Task objective — Within the listing below, please show every line carrying the string "This".

Data to examine —
^^^^^^^^

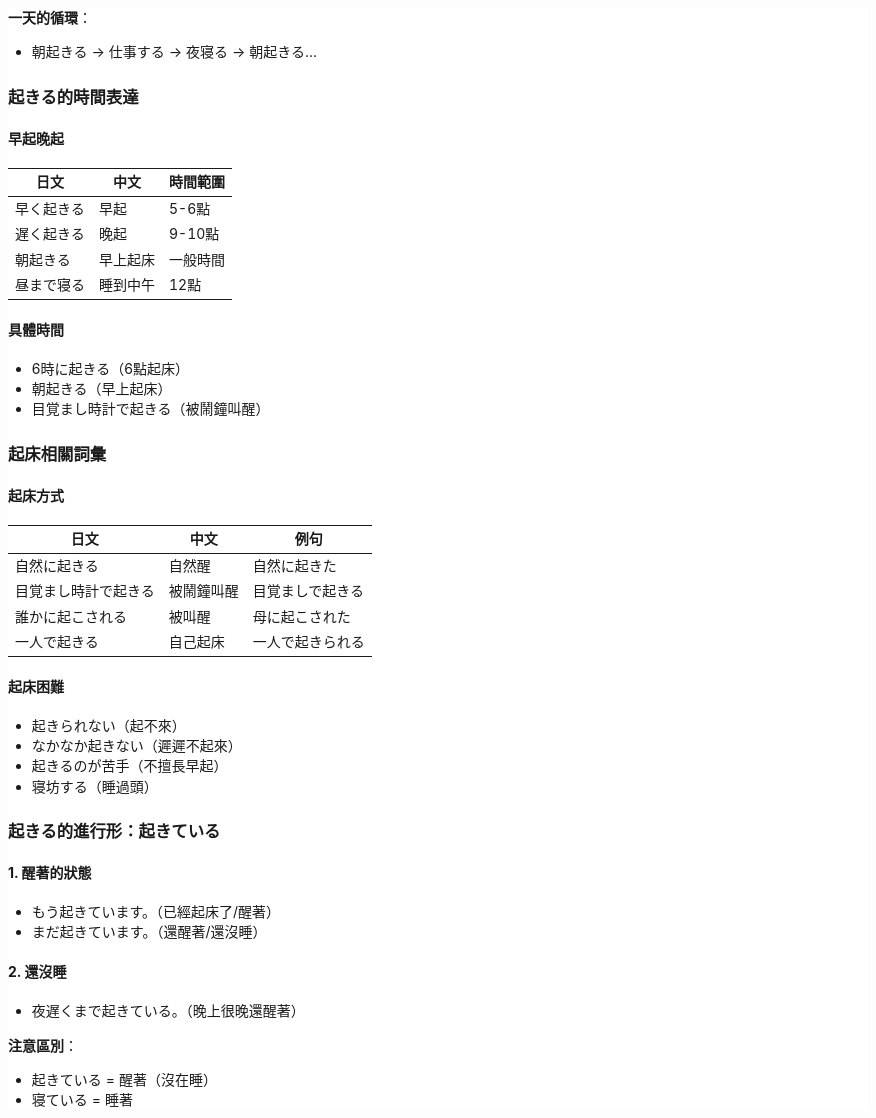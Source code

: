 **一天的循環**：
- 朝起きる → 仕事する → 夜寝る → 朝起きる...

### 起きる的時間表達

#### 早起晚起
| 日文 | 中文 | 時間範圍 |
|------|------|----------|
| 早く起きる | 早起 | 5-6點 |
| 遅く起きる | 晚起 | 9-10點 |
| 朝起きる | 早上起床 | 一般時間 |
| 昼まで寝る | 睡到中午 | 12點 |

#### 具體時間
- 6時に起きる（6點起床）
- 朝起きる（早上起床）
- 目覚まし時計で起きる（被鬧鐘叫醒）

### 起床相關詞彙

#### 起床方式
| 日文 | 中文 | 例句 |
|------|------|------|
| 自然に起きる | 自然醒 | 自然に起きた |
| 目覚まし時計で起きる | 被鬧鐘叫醒 | 目覚ましで起きる |
| 誰かに起こされる | 被叫醒 | 母に起こされた |
| 一人で起きる | 自己起床 | 一人で起きられる |

#### 起床困難
- 起きられない（起不來）
- なかなか起きない（遲遲不起來）
- 起きるのが苦手（不擅長早起）
- 寝坊する（睡過頭）

### 起きる的進行形：起きている

#### 1. 醒著的狀態
- もう起きています。（已經起床了/醒著）
- まだ起きています。（還醒著/還沒睡）

#### 2. 還沒睡
- 夜遅くまで起きている。（晚上很晚還醒著）

**注意區別**：
- 起きている = 醒著（沒在睡）
- 寝ている = 睡著
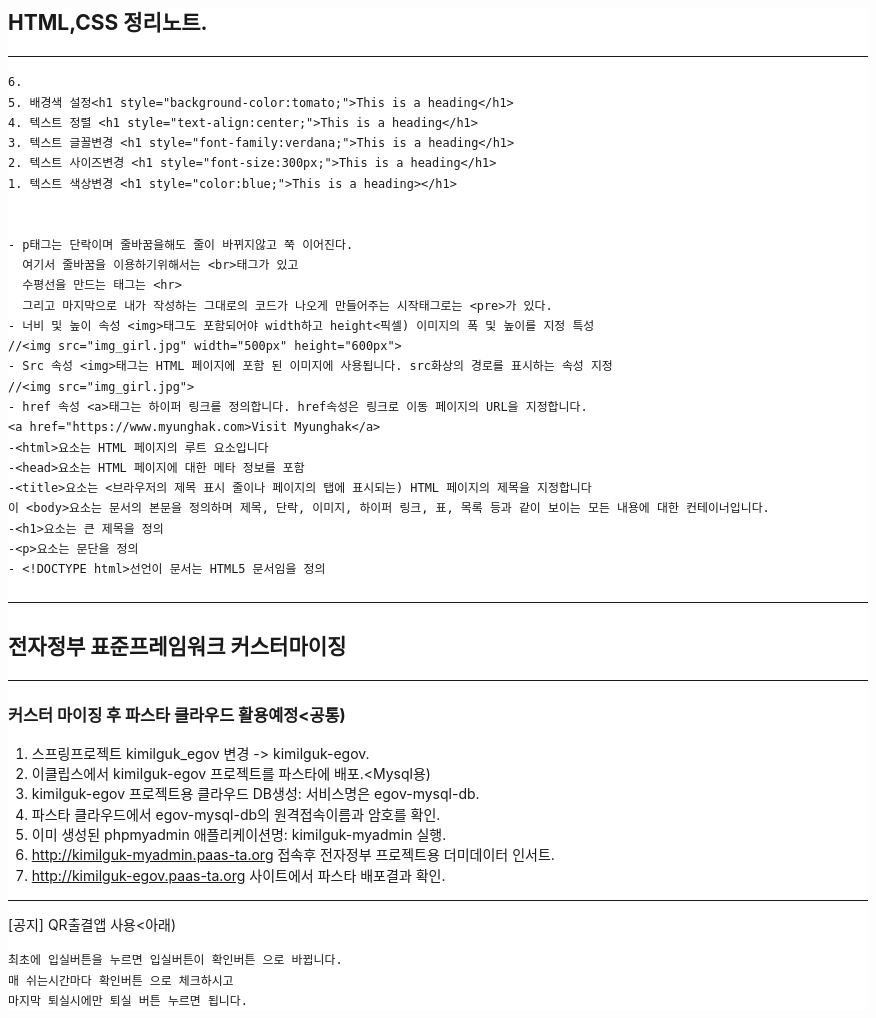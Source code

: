 ## HTML,CSS 정리노트.

***
```
6.
5. 배경색 설정<h1 style="background-color:tomato;">This is a heading</h1>
4. 텍스트 정렬 <h1 style="text-align:center;">This is a heading</h1>
3. 텍스트 글꼴변경 <h1 style="font-family:verdana;">This is a heading</h1>
2. 텍스트 사이즈변경 <h1 style="font-size:300px;">This is a heading</h1>
1. 텍스트 색상변경 <h1 style="color:blue;">This is a heading></h1>


- p태그는 단락이며 줄바꿈을해도 줄이 바뀌지않고 쭉 이어진다.
  여기서 줄바꿈을 이용하기위해서는 <br>태그가 있고 
  수평선을 만드는 태그는 <hr>
  그리고 마지막으로 내가 작성하는 그대로의 코드가 나오게 만들어주는 시작태그로는 <pre>가 있다.
- 너비 및 높이 속성 <img>태그도 포함되어야 width하고 height<픽셀) 이미지의 폭 및 높이를 지정 특성
//<img src="img_girl.jpg" width="500px" height="600px">
- Src 속성 <img>태그는 HTML 페이지에 포함 된 이미지에 사용됩니다. src화상의 경로를 표시하는 속성 지정
//<img src="img_girl.jpg">
- href 속성 <a>태그는 하이퍼 링크를 정의합니다. href속성은 링크로 이동 페이지의 URL을 지정합니다.
<a href="https://www.myunghak.com>Visit Myunghak</a>
-<html>요소는 HTML 페이지의 루트 요소입니다
-<head>요소는 HTML 페이지에 대한 메타 정보를 포함
-<title>요소는 <브라우저의 제목 표시 줄이나 페이지의 탭에 표시되는) HTML 페이지의 제목을 지정합니다
이 <body>요소는 문서의 본문을 정의하며 제목, 단락, 이미지, 하이퍼 링크, 표, 목록 등과 같이 보이는 모든 내용에 대한 컨테이너입니다.
-<h1>요소는 큰 제목을 정의
-<p>요소는 문단을 정의
- <!DOCTYPE html>선언이 문서는 HTML5 문서임을 정의
```
###
***



## 전자정부 표준프레임워크 커스터마이징 

***
### 커스터 마이징 후 파스타 클라우드 활용예정<공통)
1. 스프링프로젝트 kimilguk_egov 변경 -> kimilguk-egov.
2. 이클립스에서 kimilguk-egov 프로젝트를 파스타에 배포.<Mysql용)
3. kimilguk-egov 프로젝트용 클라우드 DB생성: 서비스명은 egov-mysql-db.
4. 파스타 클라우드에서 egov-mysql-db의 원격접속이름과 암호를 확인.
5. 이미 생성된 phpmyadmin 애플리케이션명: kimilguk-myadmin 실행.
6. http://kimilguk-myadmin.paas-ta.org 접속후 전자정부 프로젝트용 더미데이터 인서트.
7. http://kimilguk-egov.paas-ta.org 사이트에서 파스타 배포결과 확인. 
***

[공지] QR출결앱 사용<아래)

```
최초에 입실버튼을 누르면 입실버튼이 확인버튼 으로 바뀝니다. 
매 쉬는시간마다 확인버튼 으로 체크하시고 
마지막 퇴실시에만 퇴실 버튼 누르면 됩니다.
```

^^^^^^^^

Your solution —
5. 배경색 설정<h1 style="background-color:tomato;">This is a heading</h1>
4. 텍스트 정렬 <h1 style="text-align:center;">This is a heading</h1>
3. 텍스트 글꼴변경 <h1 style="font-family:verdana;">This is a heading</h1>
2. 텍스트 사이즈변경 <h1 style="font-size:300px;">This is a heading</h1>
1. 텍스트 색상변경 <h1 style="color:blue;">This is a heading></h1>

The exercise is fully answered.